“O Perseguidor”, conto publicado em 1959 e reunido no volume Armas Secretas, tornou-se um dos textos mais emblemáticos de Julio Cortázar. Além dos numerosos estudos críticos e edições existentes da obra, observa-se a influência direta que exerceu sobre autores posteriores, que ampliaram e ressignificaram a história original. Em “O Perseguidor” acompanhamos a trajetória de Johnny Carter, personagem inspirado no saxofonista americano Charlie Parker. Carter é um músico de enorme talento que na maior parte do tempo está mais preocupado com seu mundo interior do que com sua subsistência e sua dependência química.
Mais que uma análise, o objetivo desse texto é estabelecer uma leitura paralela de “O Perseguidor” com o “Doutor Fausto”, de Thomas Mann. São obras do mesmo período (foram publicadas em 1959 e 1947, respectivamente) e seus protagonistas são músicos. No “Doutor Fausto”, Mann retrata a decadência de um homem, de uma sociedade e de uma época através da vida do compositor Adrian Leverkühn. Doutor Fausto é o melhor romance já escrito em que a música desempenhou um papel fundamental. Cortázar leu “Dr. Fausto” e ficou maravilhado. O argentino conta em uma entrevista que após ler a obra pensou em escrever algo que evocasse o texto de Mann. Mas, para seu projeto, Cortázar em vez de retratar um ‘intelectual’, utilizou um homem simples, limitado em termos de ideias, uma espécie de pobre diabo possuído por um talento genial e uma contínua ansiedade metafísica.

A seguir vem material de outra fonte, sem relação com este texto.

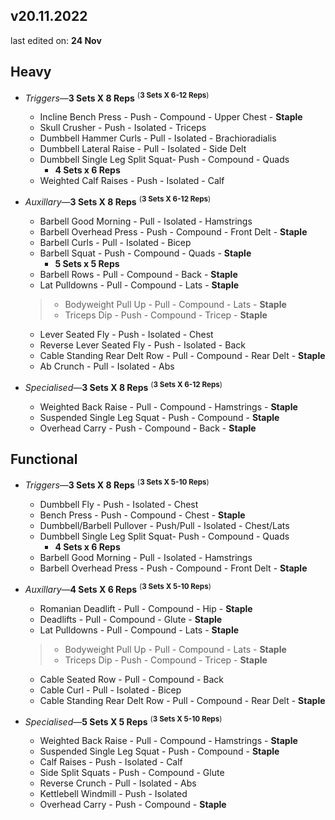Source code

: ## v20.11.2022
last edited on: **24 Nov**
## **Heavy**

- *Triggers*&mdash;**3 Sets X 8 Reps** <sup>(**3 Sets X 6-12 Reps**)
    - Incline Bench Press - Push - Compound - Upper Chest - **Staple**
    - Skull Crusher - Push - Isolated - Triceps
    - Dumbbell Hammer Curls - Pull - Isolated - Brachioradialis
    -   Dumbbell Lateral Raise - Pull - Isolated - Side Delt
    -   Dumbbell Single Leg Split Squat- Push - Compound - Quads
        -   **4 Sets x 6 Reps**
    - Weighted Calf Raises - Push - Isolated - Calf

- *Auxillary*&mdash;**3 Sets X 8 Reps** <sup>(**3 Sets X 6-12 Reps**)
    - Barbell Good Morning  - Pull - Isolated - Hamstrings
    - Barbell Overhead Press - Push - Compound - Front Delt - **Staple**
    - Barbell Curls - Pull - Isolated - Bicep
    - Barbell Squat - Push - Compound - Quads - **Staple**
        - **5 Sets x 5 Reps**
    - Barbell Rows - Pull - Compound - Back - **Staple**
    - Lat Pulldowns - Pull - Compound - Lats - **Staple**
    > - Bodyweight Pull Up - Pull - Compound - Lats - **Staple** <br>
    > - Triceps Dip - Push - Compound - Tricep - **Staple**
    - Lever Seated Fly - Push - Isolated - Chest
    - Reverse Lever Seated Fly - Push - Isolated - Back
    - Cable Standing Rear Delt Row - Pull - Compound - Rear Delt - **Staple**
    - Ab Crunch - Pull - Isolated - Abs

- *Specialised*&mdash;**3 Sets X 8 Reps** <sup>(**3 Sets X 6-12 Reps**)
    - Weighted Back Raise - Pull - Compound - Hamstrings - **Staple**
    - Suspended Single Leg Squat - Push - Compound - **Staple**
    - Overhead Carry - Push - Compound - Back - **Staple**

## **Functional**

- *Triggers*&mdash;**3 Sets X 8 Reps** <sup>(**3 Sets X 5-10 Reps**)
    - Dumbbell Fly - Push - Isolated - Chest
    - Bench Press - Push - Compound - Chest - **Staple**
    - Dumbbell/Barbell Pullover - Push/Pull - Isolated - Chest/Lats
    - Dumbbell Single Leg Split Squat- Push - Compound - Quads
        -   **4 Sets x 6 Reps**
    - Barbell Good Morning  - Pull - Isolated - Hamstrings
    - Barbell Overhead Press - Push - Compound - Front Delt - **Staple**

- *Auxillary*&mdash;**4 Sets X 6 Reps** <sup>(**3 Sets X 5-10 Reps**)
    - Romanian Deadlift - Pull - Compound - Hip - **Staple**
    - Deadlifts - Pull - Compound - Glute - **Staple**
    - Lat Pulldowns - Pull - Compound - Lats - **Staple**
    > - Bodyweight Pull Up - Pull - Compound - Lats - **Staple** <br>
    > - Triceps Dip - Push - Compound - Tricep - **Staple**
    - Cable Seated Row - Pull - Compound - Back
    - Cable Curl - Pull - Isolated - Bicep
    - Cable Standing Rear Delt Row - Pull - Compound - Rear Delt - **Staple**

- *Specialised*&mdash;**5 Sets X 5 Reps** <sup>(**3 Sets X 5-10 Reps**)
    - Weighted Back Raise - Pull - Compound - Hamstrings - **Staple**
    - Suspended Single Leg Squat - Push - Compound - **Staple**
    - Calf Raises - Push - Isolated - Calf
    - Side Split Squats - Push - Compound - Glute
    - Reverse Crunch - Pull - Isolated - Abs
    - Kettlebell Windmill - Push - Isolated
    - Overhead Carry - Push - Compound - **Staple**

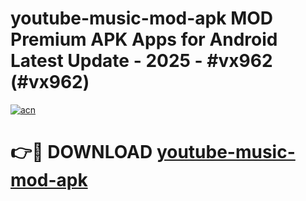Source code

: # youtube-music-mod-apk MOD Premium APK Apps for Android Latest Update - 2025 - #vx962 (#vx962)

[![acn](https://github.com/user-attachments/assets/0f9c940e-d8b0-45ae-aac7-cd30a18b3e1c)](https://apps.libra.edu.pl?title=youtube-music-mod-apk&ref=18F)

# 👉🔴 DOWNLOAD [youtube-music-mod-apk](https://apps.libra.edu.pl?title=youtube-music-mod-apk&ref=18F)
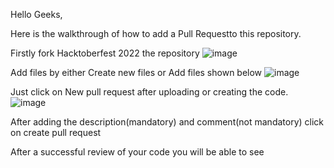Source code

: Hello Geeks,

Here is the walkthrough of how to add a Pull Requestto this repository.

Firstly fork Hacktoberfest 2022 the repository
![image](https://github.com/Indukumar-Perla/Hacktoberfest_2023/assets/89023618/6ef030ba-1e55-45f3-aa27-41fc2042e644)


Add files by either Create new files or Add files shown below
![image](https://github.com/Indukumar-Perla/Hacktoberfest_2023/assets/89023618/be71bd9f-8d0b-44be-b706-8ea840675de7)


Just click on New pull request after uploading or creating the code.
![image](https://github.com/Indukumar-Perla/Hacktoberfest_2023/assets/89023618/be53f9f2-4ba0-4fb9-8b1f-1cb06121b789)


After adding the description(mandatory) and comment(not mandatory) click on create pull request

After a successful review of your code you will be able to see
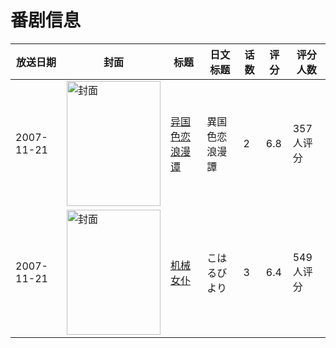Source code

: # 番剧信息

|放送日期|封面|标题|日文标题|话数|评分|评分人数|
|---|---|---|---|---|---|---|
|2007-11-21|<img src="//lain.bgm.tv/pic/cover/c/95/5d/7029_2C42I.jpg" alt="封面" style="width:150px;height:200px;object-fit:cover;">|[异国色恋浪漫谭](https://bangumi.tv/subject/7029)|異国色恋浪漫譚|2|6.8|357人评分|
|2007-11-21|<img src="//lain.bgm.tv/pic/cover/c/62/ce/7835_N6ZtT.jpg" alt="封面" style="width:150px;height:200px;object-fit:cover;">|[机械女仆](https://bangumi.tv/subject/7835)|こはるびより|3|6.4|549人评分|
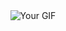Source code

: <div style="display: flex; justify-content: center;">
  <img src="https://example.com/Videotogif.gif.gif" alt="Your GIF" style="max-width: 100%;">
</div>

Carter e Leverkühn compartilham o status angelical, tanto na feição benigna quanto na diabólica. Este último componente é representado pelo pacto demoníaco, algo que se vê claramente no romance de Mann, segundo o modelo faustiano. Na história de Cortázar, implicitamente, também se dá o acordo com o diabo, que consiste em anular os efeitos da história. Enquanto Fausto recupera a juventude, Johnny sai do tempo, vivendo um presente que é tanto futuro quanto passado.
Em ambos os casos, o pacto diabólico atua aniquilando a passagem do tempo e permitindo que o personagem faustiano perca a calma por necessidade histórica: não viver a própria vida apenas uma vez e ficar trancado no presente único, onde o tempo passa e não volta sobre si mesmo. Aparece ainda, de forma oblíqua, uma noção da arte como defesa contra a usura do tempo e um recurso ao mito, que é insistente, eterno retorno, imortalidade (de novo: o faustiano).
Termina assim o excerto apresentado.